# Fulcrum Racing 3 wheels (2012's and earlier) with 11-speed cassette



## laperted (Jul 11, 2009)

I'm planning to upgrade my groupset to an Ultegra 6800 11-speed. However, contrary to Fulcrum's tech manuals--which states the Racing 3 freehub accepts 9, 10 and 11 speed cassettes--there's no way an 11-speed cassette would fit in my present freehub (see photo below). My questions are: 1) was that a standard features from 2012 and previous Racing 3 models? 2) Is there a replacement freehub for Racing 3 wheels in which I could fit the 11-speed cassette?
Thanks


----------



## headloss (Mar 3, 2013)

2012 came with Shimano freehub part# rs-013 while 2013 and 2014 come with part# rs-113 
The correct freehub should come with the spacer that would be required to use a ten-speed cassette.


----------



## MercRidnMike (Dec 19, 2006)

laperted said:


> I'm planning to upgrade my groupset to an Ultegra 6800 11-speed. However, contrary to Fulcrum's tech manuals--which states the Racing 3 freehub accepts 9, 10 and 11 speed cassettes--there's no way an 11-speed cassette would fit in my present freehub (see photo below). My questions are: 1) was that a standard features from 2012 and previous Racing 3 models? 2) Is there a replacement freehub for Racing 3 wheels in which I could fit the 11-speed cassette?
> Thanks
> 
> View attachment 290857


The Campy Zondas and Fulcrum 3's (cousin wheelsets...basically the same other than the labels) are 11 spd compatible as of 2013. I looked at a 2012 set and it was 10 spd, while my 2013s are 11 spd with a spacer to run 10 speed cassettes.


----------



## laperted (Jul 11, 2009)

MercRidnMike said:


> ...I looked at a 2012 set and it was 10 spd, while my 2013s are 11 spd with a spacer to run 10 speed cassettes.
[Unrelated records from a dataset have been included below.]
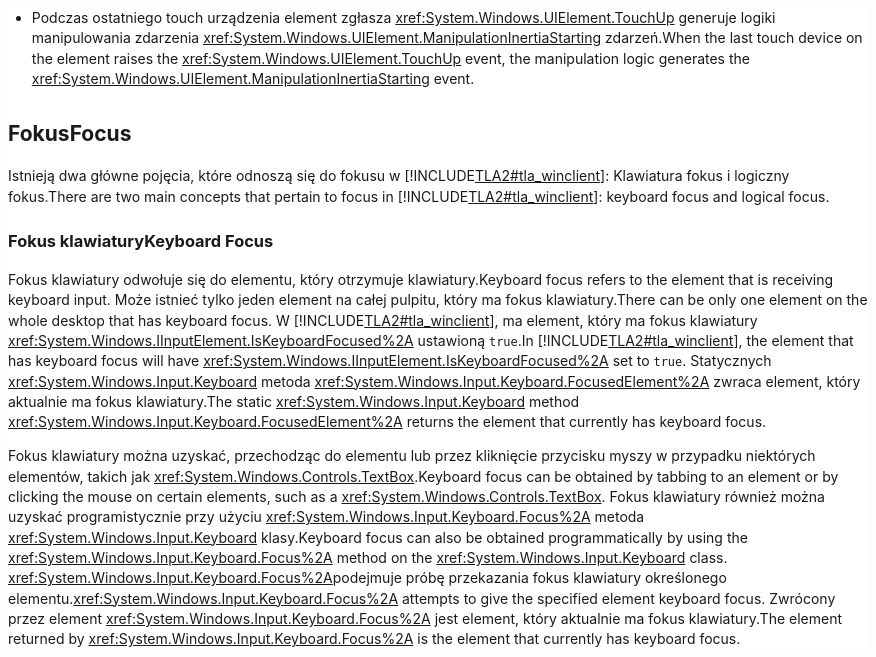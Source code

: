 -   <span data-ttu-id="0ba33-314">Podczas ostatniego touch urządzenia element zgłasza <xref:System.Windows.UIElement.TouchUp> generuje logiki manipulowania zdarzenia <xref:System.Windows.UIElement.ManipulationInertiaStarting> zdarzeń.</span><span class="sxs-lookup"><span data-stu-id="0ba33-314">When the last touch device on the element raises the <xref:System.Windows.UIElement.TouchUp> event, the manipulation logic generates the <xref:System.Windows.UIElement.ManipulationInertiaStarting> event.</span></span>  
  
<a name="focus"></a>   
## <a name="focus"></a><span data-ttu-id="0ba33-315">Fokus</span><span class="sxs-lookup"><span data-stu-id="0ba33-315">Focus</span></span>  
 <span data-ttu-id="0ba33-316">Istnieją dwa główne pojęcia, które odnoszą się do fokusu w [!INCLUDE[TLA2#tla_winclient](../../../../includes/tla2sharptla-winclient-md.md)]: Klawiatura fokus i logiczny fokus.</span><span class="sxs-lookup"><span data-stu-id="0ba33-316">There are two main concepts that pertain to focus in [!INCLUDE[TLA2#tla_winclient](../../../../includes/tla2sharptla-winclient-md.md)]: keyboard focus and logical focus.</span></span>  
  
### <a name="keyboard-focus"></a><span data-ttu-id="0ba33-317">Fokus klawiatury</span><span class="sxs-lookup"><span data-stu-id="0ba33-317">Keyboard Focus</span></span>  
 <span data-ttu-id="0ba33-318">Fokus klawiatury odwołuje się do elementu, który otrzymuje klawiatury.</span><span class="sxs-lookup"><span data-stu-id="0ba33-318">Keyboard focus refers to the element that is receiving keyboard input.</span></span>  <span data-ttu-id="0ba33-319">Może istnieć tylko jeden element na całej pulpitu, który ma fokus klawiatury.</span><span class="sxs-lookup"><span data-stu-id="0ba33-319">There can be only one element on the whole desktop that has keyboard focus.</span></span>  <span data-ttu-id="0ba33-320">W [!INCLUDE[TLA2#tla_winclient](../../../../includes/tla2sharptla-winclient-md.md)], ma element, który ma fokus klawiatury <xref:System.Windows.IInputElement.IsKeyboardFocused%2A> ustawioną `true`.</span><span class="sxs-lookup"><span data-stu-id="0ba33-320">In [!INCLUDE[TLA2#tla_winclient](../../../../includes/tla2sharptla-winclient-md.md)], the element that has keyboard focus will have <xref:System.Windows.IInputElement.IsKeyboardFocused%2A> set to `true`.</span></span>  <span data-ttu-id="0ba33-321">Statycznych <xref:System.Windows.Input.Keyboard> metoda <xref:System.Windows.Input.Keyboard.FocusedElement%2A> zwraca element, który aktualnie ma fokus klawiatury.</span><span class="sxs-lookup"><span data-stu-id="0ba33-321">The static <xref:System.Windows.Input.Keyboard> method <xref:System.Windows.Input.Keyboard.FocusedElement%2A> returns the element that currently has keyboard focus.</span></span>  
  
 <span data-ttu-id="0ba33-322">Fokus klawiatury można uzyskać, przechodząc do elementu lub przez kliknięcie przycisku myszy w przypadku niektórych elementów, takich jak <xref:System.Windows.Controls.TextBox>.</span><span class="sxs-lookup"><span data-stu-id="0ba33-322">Keyboard focus can be obtained by tabbing to an element or by clicking the mouse on certain elements, such as a <xref:System.Windows.Controls.TextBox>.</span></span>  <span data-ttu-id="0ba33-323">Fokus klawiatury również można uzyskać programistycznie przy użyciu <xref:System.Windows.Input.Keyboard.Focus%2A> metoda <xref:System.Windows.Input.Keyboard> klasy.</span><span class="sxs-lookup"><span data-stu-id="0ba33-323">Keyboard focus can also be obtained programmatically by using the <xref:System.Windows.Input.Keyboard.Focus%2A> method on the <xref:System.Windows.Input.Keyboard> class.</span></span>  <span data-ttu-id="0ba33-324"><xref:System.Windows.Input.Keyboard.Focus%2A>podejmuje próbę przekazania fokus klawiatury określonego elementu.</span><span class="sxs-lookup"><span data-stu-id="0ba33-324"><xref:System.Windows.Input.Keyboard.Focus%2A> attempts to give the specified element keyboard focus.</span></span>  <span data-ttu-id="0ba33-325">Zwrócony przez element <xref:System.Windows.Input.Keyboard.Focus%2A> jest element, który aktualnie ma fokus klawiatury.</span><span class="sxs-lookup"><span data-stu-id="0ba33-325">The element returned by <xref:System.Windows.Input.Keyboard.Focus%2A> is the element that currently has keyboard focus.</span></span>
Exactly. I bought my wheels in Italy at June 2012. I presume they're 2012 models. And as one can see in this picture, there's no spacer or room for another sprocket. The one pictured is a Rival 11-32. Therefore, I need another freehub cap. I was suggested the Fulcrum [Shimano] 11-speed 12 mm model, but specs don't state fits the Racing 3; it only mentions the Red Wind and Racing 4, 5, 6 and 7 plus other branding variants. 
Any inputs?


----------



## MercRidnMike (Dec 19, 2006)

laperted said:


> Exactly. I bought my wheels in Italy at June 2012. I presume they're 2012 models. And as one can see in this picture, there's no spacer or room for another sprocket. The one pictured is a Rival 11-32. Therefore, I need another freehub cap. I was suggested the Fulcrum [Shimano] 11-speed 12 mm model, but specs don't state fits the Racing 3; it only mentions the Red Wind and Racing 4, 5, 6 and 7 plus other branding variants.
> Any inputs?


I don't know for sure if they changed the interface between the freehub and shell so, unfortunately, I can't help you there. You can drop a line to Fulcrum or Campy to find out if you can retrofit the 11 speed freehub on your wheels.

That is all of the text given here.